El problema, por supuesto, viene cuando hacemos esas reflexiones y no funcionan, cuando descubrimos que la realidad ha sido superada ampliamente por la ficción y tenemos la sensación de que los personajes en la pantalla son más reales que nosotros mismos.

Algo parecido le sucede al narrador y protagonista de “Residuos”, primera novela de Tom McCarthy, (Londres, 1969). Desde que un objeto cayera del cielo y le golpeara en una calle de Londres, dejándole en coma durante unos meses, y después de una dura rehabilitación, un largo proceso que conllevó un re-aprendizaje cerebral —aprender de nuevo a hablar, moverse…—, siente que es “de segunda mano”, que todo en él es falso, artificioso, de alguna forma no real. Del accidente en sí no sabe casi nada, pero tampoco puede indagar demasiado puesto que de lo contrario perdería la cuantiosa suma de dinero que le han dado por olvidar lo ocurrido.

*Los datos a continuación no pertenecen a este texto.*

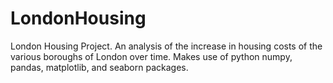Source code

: # LondonHousing
London Housing Project. An analysis of the increase in housing costs of the various boroughs of London over time. Makes use of python numpy, pandas, matplotlib, and seaborn packages.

Así, multimillonario pero vacío, su vida carente de sentido, moviéndose y viviendo como un autómata, encuentra un día en la pared de un cuarto de baño una grieta que le recuerda a un momento anterior al accidente en el que se sintió “de verdad” y donde sus movimientos no eran forzados ni artificiales. A partir de aquí, toda su atención y esfuerzo se centrará en crear una minuciosa réplica de la casa —grieta incluida— y del bloque entero de viviendas, e incluso contratará actores para que cumplan con el papel de los vecinos. Solamente en el edificio, obligando a los actores a repetir una y otra vez escenas vividas con anterioridad o inventadas según sus gustos, se siente auténtico y natural. Pero pronto el edificio no le basta y las re-creaciones se amplían a un taller de neumáticos o a un banco. A medida que éstas se suceden, la realidad se va diluyendo como una pastilla efervescente en un vaso de agua. La ficción es ya lo único que cuenta.

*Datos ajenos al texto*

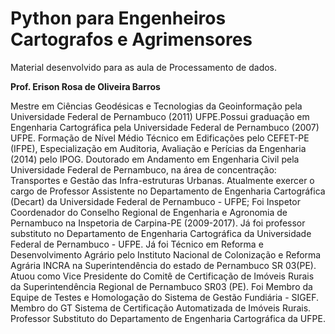 # Python para Engenheiros Cartografos e Agrimensores 

Material desenvolvido para as aula de Processamento de dados.

**Prof. Erison Rosa de Oliveira Barros**

Mestre em Ciências Geodésicas e Tecnologias da Geoinformação pela Universidade Federal de Pernambuco (2011) UFPE.Possui graduação em Engenharia Cartográfica pela Universidade Federal de Pernambuco (2007) UFPE. Formação de Nível Médio Técnico em Edificações pelo CEFET-PE (IFPE), Especialização em Auditoria, Avaliação e Perícias da Engenharia (2014) pelo IPOG. Doutorado em Andamento em Engenharia Civil pela Universidade Federal de Pernambuco, na área de concentração: Transportes e Gestão das Infra-estruturas Urbanas. Atualmente exercer o cargo de Professor Assistente no Departamento de Engenharia Cartográfica (Decart) da Universidade Federal de Pernambuco - UFPE; Foi Inspetor Coordenador do Conselho Regional de Engenharia e Agronomia de Pernambuco na Inspetoria de Carpina-PE (2009-2017). Já foi professor substituto no Departamento de Engenharia Cartográfica da Universidade Federal de Pernambuco - UFPE. Já foi Técnico em Reforma e Desenvolvimento Agrário pelo Instituto Nacional de Colonização e Reforma Agrária INCRA na Superintendência do estado de Pernambuco SR 03(PE). Atuou como Vice Presidente do Comitê de Certificação de Imóveis Rurais da Superintendência Regional de Pernambuco SR03 (PE). Foi Membro da Equipe de Testes e Homologação do Sistema de Gestão Fundiária - SIGEF. Membro do GT Sistema de Certificação Automatizada de Imóveis Rurais. Professor Substituto do Departamento de Engenharia Cartográfica da UFPE.


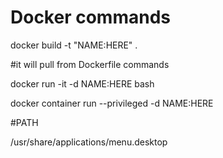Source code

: # Docker commands

docker build -t "NAME:HERE" .

#it will pull from Dockerfile commands

docker run -it -d NAME:HERE bash

docker container run --privileged -d NAME:HERE

#PATH

/usr/share/applications/menu.desktop
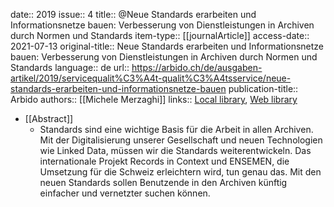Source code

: date:: 2019
issue:: 4
title:: @Neue Standards erarbeiten und Informationsnetze bauen: Verbesserung von Dienstleistungen in Archiven durch Normen und Standards
item-type:: [[journalArticle]]
access-date:: 2021-07-13
original-title:: Neue Standards erarbeiten und Informationsnetze bauen: Verbesserung von Dienstleistungen in Archiven durch Normen und Standards
language:: de
url:: https://arbido.ch/de/ausgaben-artikel/2019/servicequalit%C3%A4t-qualit%C3%A4tsservice/neue-standards-erarbeiten-und-informationsnetze-bauen
publication-title:: Arbido
authors:: [[Michele Merzaghi]]
links:: [Local library](zotero://select/groups/2386895/items/VYJB96MZ), [Web library](https://www.zotero.org/groups/2386895/items/VYJB96MZ)

- [[Abstract]]
	- Standards sind eine wichtige Basis für die Arbeit in allen Archiven. Mit der Digitalisierung unserer Gesellschaft und neuen Technologien wie Linked Data, müssen wir die Standards weiterentwickeln. Das internationale Projekt Records in Context und ENSEMEN, die Umsetzung für die Schweiz erleichtern wird, tun genau das. Mit den neuen Standards sollen Benutzende in den Archiven künftig einfacher und vernetzter suchen können.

Uno de los aspectos más interesantes de “Residuos” es la capacidad analítica del narrador, su facilidad para explicar detenidamente la falta de empatía que siente hacia lo que le rodea y que no está inmerso en sus re-creaciones o hacia las personas que se encuentran junto a él y a las que sólo valora en tanto forman parte de sus actividades. Es, de esta manera, una suerte de Meursault “El extranjero”— con conocimiento de causa, de Josef Bloch “El miedo del portero ante el penalti”— reflexivo y al tiempo extrovertido, un personaje complejo con una clara disfunción afectiva y con un evidente problema de despersonalización del que es plenamente consciente y del que nos da cuenta con una lucidez poco común.

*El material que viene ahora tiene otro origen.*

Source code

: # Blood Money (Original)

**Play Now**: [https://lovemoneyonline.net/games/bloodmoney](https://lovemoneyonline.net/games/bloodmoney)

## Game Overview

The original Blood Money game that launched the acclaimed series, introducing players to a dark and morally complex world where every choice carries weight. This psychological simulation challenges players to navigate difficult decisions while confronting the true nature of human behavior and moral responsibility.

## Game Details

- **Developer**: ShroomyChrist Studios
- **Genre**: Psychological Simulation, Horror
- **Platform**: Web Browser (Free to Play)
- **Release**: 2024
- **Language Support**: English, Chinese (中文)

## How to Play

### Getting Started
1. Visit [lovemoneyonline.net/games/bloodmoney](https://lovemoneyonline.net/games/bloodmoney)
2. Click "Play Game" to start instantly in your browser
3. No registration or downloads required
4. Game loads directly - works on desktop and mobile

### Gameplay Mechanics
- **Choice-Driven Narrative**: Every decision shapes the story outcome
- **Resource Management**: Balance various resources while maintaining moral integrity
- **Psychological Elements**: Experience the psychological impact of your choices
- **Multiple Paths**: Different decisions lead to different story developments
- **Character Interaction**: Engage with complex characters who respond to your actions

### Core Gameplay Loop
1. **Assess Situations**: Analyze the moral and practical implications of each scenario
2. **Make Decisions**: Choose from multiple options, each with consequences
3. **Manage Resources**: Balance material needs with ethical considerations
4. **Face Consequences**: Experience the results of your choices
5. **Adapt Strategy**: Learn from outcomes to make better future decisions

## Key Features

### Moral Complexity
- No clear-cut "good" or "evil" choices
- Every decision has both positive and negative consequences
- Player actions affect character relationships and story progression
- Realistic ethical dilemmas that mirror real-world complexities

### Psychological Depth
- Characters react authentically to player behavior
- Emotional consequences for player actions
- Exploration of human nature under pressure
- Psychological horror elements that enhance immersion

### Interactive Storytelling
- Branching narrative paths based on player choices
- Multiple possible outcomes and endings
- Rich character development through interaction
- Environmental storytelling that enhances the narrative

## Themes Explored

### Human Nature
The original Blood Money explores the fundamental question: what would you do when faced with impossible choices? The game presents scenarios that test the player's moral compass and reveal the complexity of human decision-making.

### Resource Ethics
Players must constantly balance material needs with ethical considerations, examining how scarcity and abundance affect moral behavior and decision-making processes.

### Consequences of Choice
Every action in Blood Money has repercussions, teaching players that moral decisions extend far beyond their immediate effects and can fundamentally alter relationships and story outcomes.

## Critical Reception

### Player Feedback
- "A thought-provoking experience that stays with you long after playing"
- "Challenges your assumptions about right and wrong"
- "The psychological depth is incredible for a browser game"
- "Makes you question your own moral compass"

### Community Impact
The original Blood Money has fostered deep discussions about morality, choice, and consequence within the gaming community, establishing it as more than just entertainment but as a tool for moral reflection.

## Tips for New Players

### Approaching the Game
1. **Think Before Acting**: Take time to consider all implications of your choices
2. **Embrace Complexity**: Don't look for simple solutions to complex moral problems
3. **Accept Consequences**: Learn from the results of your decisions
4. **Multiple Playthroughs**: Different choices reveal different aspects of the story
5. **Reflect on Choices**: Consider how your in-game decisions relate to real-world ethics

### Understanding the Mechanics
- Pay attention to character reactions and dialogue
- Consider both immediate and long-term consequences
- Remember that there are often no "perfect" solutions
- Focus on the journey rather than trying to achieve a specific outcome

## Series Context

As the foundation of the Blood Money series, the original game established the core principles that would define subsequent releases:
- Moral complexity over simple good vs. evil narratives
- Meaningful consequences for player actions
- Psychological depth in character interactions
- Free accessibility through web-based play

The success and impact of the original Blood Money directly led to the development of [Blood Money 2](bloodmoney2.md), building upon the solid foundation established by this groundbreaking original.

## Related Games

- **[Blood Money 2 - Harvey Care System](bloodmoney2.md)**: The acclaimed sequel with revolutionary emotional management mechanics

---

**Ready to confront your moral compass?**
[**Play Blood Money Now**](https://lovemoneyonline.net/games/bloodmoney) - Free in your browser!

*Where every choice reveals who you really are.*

El cuidado del detalle, de la imagen adecuada y de la concreción lingüística es algo que está muy presente durante toda la novela y que el autor trabaja con acierto. No cae en malabarismos lingüísticos, en descripciones excesivas o en detalles irrelevantes que ralentizarían la acción y alejarían al lector de lo principal, es decir, del proceso autodestructivo en el que se halla inmerso el personaje. “Residuos” es así una novela de lectura fluida en la que el ritmo se mantiene sin altibajos y donde se nos plantea un particular universo ficcional que, por sorprendente que pueda parecer, funciona dentro de los límites que él mismo se ha impuesto.